Dünya Çapında Ses Getiren Çizgi Romanların Türk Çizeri

Dünya Çapında Ses Getiren Çizgi Romanların Türk Çizeri

Rise of Magi, Elsewhere ve Voyagis şeklinde dünya genelinde ses getiren cartoon roman serilerinin arkasındaki ad olan Sümeyye Kesgin’e yeni serisi Voyagis ve cartoon roman dünyası hakkında merak edilenleri sorduk.

Cartoon romanlar, her ne ölçüde filmlerin ortaya çıkışından evvel fantastik hikayelerin anlatımı için kullanılan yegâne araçlardan birisi olsa da günümüz şartlarında bile hâlâ “cartoon roman okuru” olarak tanımlayabileceğimiz milyonlarca fert var olan. muhakkak ki vaziyet bu şekilde olunca devamlı olarak yeni cartoon romanlar ve yeni maceralar okurlarla buluşuyor.

REKLAM ALANI

Bu maceralardan bir tanesi olan Voyagis de Türk cartoon roman çizeri Sümeyye Kesgin’in kaleminden çıkıyor.
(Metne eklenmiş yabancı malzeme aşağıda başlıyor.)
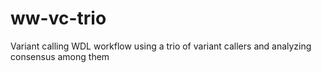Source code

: # ww-vc-trio
Variant calling WDL workflow using a trio of variant callers and analyzing consensus among them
Daha önceleri dünyaca meşhur cartoon roman yazarları Jay Faerber ve Mark Silvestri ile Elsewhere ve Rise of the Magi şeklinde başarı göstermiş serilere imza atan Kesgin ile yeni cartoon romanı hakkında kısa bir söyleşi gerçekleştirdik. Bu söyleşide Voyagis, cartoon roman dünyası ve suni zekâ iç pek fazlaca mevzudan konuştuk.

Cartoon roman çizeri olmaya nasıl karar verdiniz? Aniden aklınıza mı geldi, yoksa hep içinizde var mıydı?

Her insan şeklinde ben de kendimi bildim bileli bir bölgelere karalamalar yapıyordum. Üniversite okurken derslere odaklanamadığımı ve çizim sahasında bahtiyar olabileceğimi ayrım ederek okulu bıraktım ve grafik tasarım kısmına girdim. İlk başlangıçta niyetim albüm kapakları, karikatürler, posterler özetlemek gerekirse her şeyi yapmaktı fakat cartoon romanlara daima düşkündüm. Hatta bitirme projem de Ghost Rider’ın ülkemiz şartlarına uyarlanmış bir versiyonu olan “Hayalet Süvari” olmuştu.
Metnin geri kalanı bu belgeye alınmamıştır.